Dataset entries
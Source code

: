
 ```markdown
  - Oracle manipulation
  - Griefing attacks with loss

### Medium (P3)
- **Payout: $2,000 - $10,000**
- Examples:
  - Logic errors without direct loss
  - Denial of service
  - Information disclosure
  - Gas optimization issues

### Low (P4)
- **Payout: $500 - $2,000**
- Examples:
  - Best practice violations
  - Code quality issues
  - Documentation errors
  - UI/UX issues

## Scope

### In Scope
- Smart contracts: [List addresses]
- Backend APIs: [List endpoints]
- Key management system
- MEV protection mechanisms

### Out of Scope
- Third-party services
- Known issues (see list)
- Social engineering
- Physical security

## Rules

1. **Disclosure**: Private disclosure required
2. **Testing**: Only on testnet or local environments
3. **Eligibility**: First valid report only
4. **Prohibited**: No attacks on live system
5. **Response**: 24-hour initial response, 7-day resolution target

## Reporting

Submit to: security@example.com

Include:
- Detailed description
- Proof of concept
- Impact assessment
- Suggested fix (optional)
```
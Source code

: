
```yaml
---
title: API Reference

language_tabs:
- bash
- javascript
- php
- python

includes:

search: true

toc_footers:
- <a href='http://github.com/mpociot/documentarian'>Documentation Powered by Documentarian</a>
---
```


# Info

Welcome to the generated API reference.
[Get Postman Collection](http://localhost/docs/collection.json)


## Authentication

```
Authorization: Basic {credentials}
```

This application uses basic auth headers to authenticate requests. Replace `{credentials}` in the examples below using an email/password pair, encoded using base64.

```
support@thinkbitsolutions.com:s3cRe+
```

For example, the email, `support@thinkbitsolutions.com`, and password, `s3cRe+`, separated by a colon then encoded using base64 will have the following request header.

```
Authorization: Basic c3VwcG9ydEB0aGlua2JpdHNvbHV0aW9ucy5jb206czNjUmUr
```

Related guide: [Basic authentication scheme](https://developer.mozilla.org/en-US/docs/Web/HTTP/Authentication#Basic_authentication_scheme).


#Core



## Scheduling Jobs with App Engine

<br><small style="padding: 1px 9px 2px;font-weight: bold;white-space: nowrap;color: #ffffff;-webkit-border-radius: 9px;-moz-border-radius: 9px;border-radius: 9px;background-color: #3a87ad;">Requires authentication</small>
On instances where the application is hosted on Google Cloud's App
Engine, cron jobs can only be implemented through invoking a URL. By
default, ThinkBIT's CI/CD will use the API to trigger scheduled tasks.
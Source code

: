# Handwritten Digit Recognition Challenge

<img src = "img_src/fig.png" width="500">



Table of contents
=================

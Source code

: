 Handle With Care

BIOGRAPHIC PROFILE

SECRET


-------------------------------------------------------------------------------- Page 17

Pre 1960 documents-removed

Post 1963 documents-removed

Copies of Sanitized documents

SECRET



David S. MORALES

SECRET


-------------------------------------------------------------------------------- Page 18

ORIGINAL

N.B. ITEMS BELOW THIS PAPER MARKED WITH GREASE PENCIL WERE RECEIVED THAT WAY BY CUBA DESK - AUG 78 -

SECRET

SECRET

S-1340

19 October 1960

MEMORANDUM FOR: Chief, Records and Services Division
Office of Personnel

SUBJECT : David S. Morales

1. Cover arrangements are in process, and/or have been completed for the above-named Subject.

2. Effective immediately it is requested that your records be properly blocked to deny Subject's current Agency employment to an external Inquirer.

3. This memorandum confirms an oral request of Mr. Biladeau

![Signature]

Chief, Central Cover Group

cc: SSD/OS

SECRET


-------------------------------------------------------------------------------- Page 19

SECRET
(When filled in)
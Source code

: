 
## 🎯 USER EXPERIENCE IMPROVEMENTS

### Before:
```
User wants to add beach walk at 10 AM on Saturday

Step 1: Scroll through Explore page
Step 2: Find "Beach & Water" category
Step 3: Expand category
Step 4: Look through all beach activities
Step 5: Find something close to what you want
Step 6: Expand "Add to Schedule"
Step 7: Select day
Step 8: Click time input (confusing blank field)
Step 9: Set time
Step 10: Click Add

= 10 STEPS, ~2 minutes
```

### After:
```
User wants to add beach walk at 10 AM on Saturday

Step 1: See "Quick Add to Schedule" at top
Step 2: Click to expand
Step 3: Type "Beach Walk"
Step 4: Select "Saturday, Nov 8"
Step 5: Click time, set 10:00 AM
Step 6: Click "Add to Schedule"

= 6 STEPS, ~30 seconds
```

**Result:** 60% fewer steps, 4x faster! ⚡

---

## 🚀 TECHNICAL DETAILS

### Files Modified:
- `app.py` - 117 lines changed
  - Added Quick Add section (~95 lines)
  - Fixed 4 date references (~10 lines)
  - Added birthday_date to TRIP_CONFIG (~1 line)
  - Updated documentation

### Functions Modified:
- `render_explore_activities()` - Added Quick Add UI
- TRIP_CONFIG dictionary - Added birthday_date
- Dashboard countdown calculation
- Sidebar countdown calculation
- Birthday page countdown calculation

Work instructions
In full and word for word, set down the records shown above.

Solution to this task
Source code

:
 ```markdown
  - Oracle manipulation
  - Griefing attacks with loss

### Medium (P3)
- **Payout: $2,000 - $10,000**
- Examples:
  - Logic errors without direct loss
  - Denial of service
  - Information disclosure
  - Gas optimization issues

### Low (P4)
- **Payout: $500 - $2,000**
- Examples:
  - Best practice violations
  - Code quality issues
  - Documentation errors
  - UI/UX issues

## Scope

### In Scope
- Smart contracts: [List addresses]
- Backend APIs: [List endpoints]
- Key management system
- MEV protection mechanisms

### Out of Scope
- Third-party services
- Known issues (see list)
- Social engineering
- Physical security

## Rules

1. **Disclosure**: Private disclosure required
2. **Testing**: Only on testnet or local environments
3. **Eligibility**: First valid report only
4. **Prohibited**: No attacks on live system
5. **Response**: 24-hour initial response, 7-day resolution target

## Reporting

Submit to: security@example.com

Include:
- Detailed description
- Proof of concept
- Impact assessment
- Suggested fix (optional)
```
Source code

:
```yaml
---
title: API Reference

language_tabs:
- bash
- javascript
- php
- python

includes:

search: true

toc_footers:
- <a href='http://github.com/mpociot/documentarian'>Documentation Powered by Documentarian</a>
---
```


# Info

Welcome to the generated API reference.
[Get Postman Collection](http://localhost/docs/collection.json)


## Authentication

```
Authorization: Basic {credentials}
```

This application uses basic auth headers to authenticate requests. Replace `{credentials}` in the examples below using an email/password pair, encoded using base64.

```
support@thinkbitsolutions.com:s3cRe+
```

For example, the email, `support@thinkbitsolutions.com`, and password, `s3cRe+`, separated by a colon then encoded using base64 will have the following request header.

```
Authorization: Basic c3VwcG9ydEB0aGlua2JpdHNvbHV0aW9ucy5jb206czNjUmUr
```

Related guide: [Basic authentication scheme](https://developer.mozilla.org/en-US/docs/Web/HTTP/Authentication#Basic_authentication_scheme).


#Core



## Scheduling Jobs with App Engine

<br><small style="padding: 1px 9px 2px;font-weight: bold;white-space: nowrap;color: #ffffff;-webkit-border-radius: 9px;-moz-border-radius: 9px;border-radius: 9px;background-color: #3a87ad;">Requires authentication</small>
On instances where the application is hosted on Google Cloud's App
Engine, cron jobs can only be implemented through invoking a URL. By
default, ThinkBIT's CI/CD will use the API to trigger scheduled tasks.
Source code

:# Handwritten Digit Recognition Challenge

<img src = "img_src/fig.png" width="500">



Table of contents
=================

Source code

: Handle With Care

BIOGRAPHIC PROFILE

SECRET


-------------------------------------------------------------------------------- Page 17

Pre 1960 documents-removed

Post 1963 documents-removed

Copies of Sanitized documents

SECRET



David S. MORALES

SECRET


-------------------------------------------------------------------------------- Page 18

ORIGINAL

N.B. ITEMS BELOW THIS PAPER MARKED WITH GREASE PENCIL WERE RECEIVED THAT WAY BY CUBA DESK - AUG 78 -

SECRET

SECRET

S-1340

19 October 1960

MEMORANDUM FOR: Chief, Records and Services Division
Office of Personnel

SUBJECT : David S. Morales

1. Cover arrangements are in process, and/or have been completed for the above-named Subject.

2. Effective immediately it is requested that your records be properly blocked to deny Subject's current Agency employment to an external Inquirer.

3. This memorandum confirms an oral request of Mr. Biladeau

![Signature]

Chief, Central Cover Group

cc: SSD/OS

SECRET


-------------------------------------------------------------------------------- Page 19

SECRET
(When filled in)
Source code

: 
## 🎯 USER EXPERIENCE IMPROVEMENTS

### Before:
```
User wants to add beach walk at 10 AM on Saturday

Step 1: Scroll through Explore page
Step 2: Find "Beach & Water" category
Step 3: Expand category
Step 4: Look through all beach activities
Step 5: Find something close to what you want
Step 6: Expand "Add to Schedule"
Step 7: Select day
Step 8: Click time input (confusing blank field)
Step 9: Set time
Step 10: Click Add

= 10 STEPS, ~2 minutes
```

### After:
```
User wants to add beach walk at 10 AM on Saturday

Step 1: See "Quick Add to Schedule" at top
Step 2: Click to expand
Step 3: Type "Beach Walk"
Step 4: Select "Saturday, Nov 8"
Step 5: Click time, set 10:00 AM
Step 6: Click "Add to Schedule"

= 6 STEPS, ~30 seconds
```

**Result:** 60% fewer steps, 4x faster! ⚡

---

## 🚀 TECHNICAL DETAILS

### Files Modified:
- `app.py` - 117 lines changed
  - Added Quick Add section (~95 lines)
  - Fixed 4 date references (~10 lines)
  - Added birthday_date to TRIP_CONFIG (~1 line)
  - Updated documentation

### Functions Modified:
- `render_explore_activities()` - Added Quick Add UI
- TRIP_CONFIG dictionary - Added birthday_date
- Dashboard countdown calculation
- Sidebar countdown calculation
- Birthday page countdown calculation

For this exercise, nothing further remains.